**Data extract**
= = = = =
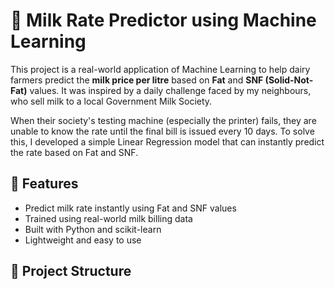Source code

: # 🥛 Milk Rate Predictor using Machine Learning

This project is a real-world application of Machine Learning to help dairy farmers predict the **milk price per litre** based on **Fat** and **SNF (Solid-Not-Fat)** values. It was inspired by a daily challenge faced by my neighbours, who sell milk to a local Government Milk Society.

When their society's testing machine (especially the printer) fails, they are unable to know the rate until the final bill is issued every 10 days. To solve this, I developed a simple Linear Regression model that can instantly predict the rate based on Fat and SNF.

## 🚀 Features

- Predict milk rate instantly using Fat and SNF values
- Trained using real-world milk billing data
- Built with Python and scikit-learn
- Lightweight and easy to use

## 📁 Project Structure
= = = = =
**Problem requirements**
In the listing, return each line containing the string "instantly".

**Answer to the exercise**
When their society's testing machine (especially the printer) fails, they are unable to know the rate until the final bill is issued every 10 days. To solve this, I developed a simple Linear Regression model that can instantly predict the rate based on Fat and SNF.
- Predict milk rate instantly using Fat and SNF values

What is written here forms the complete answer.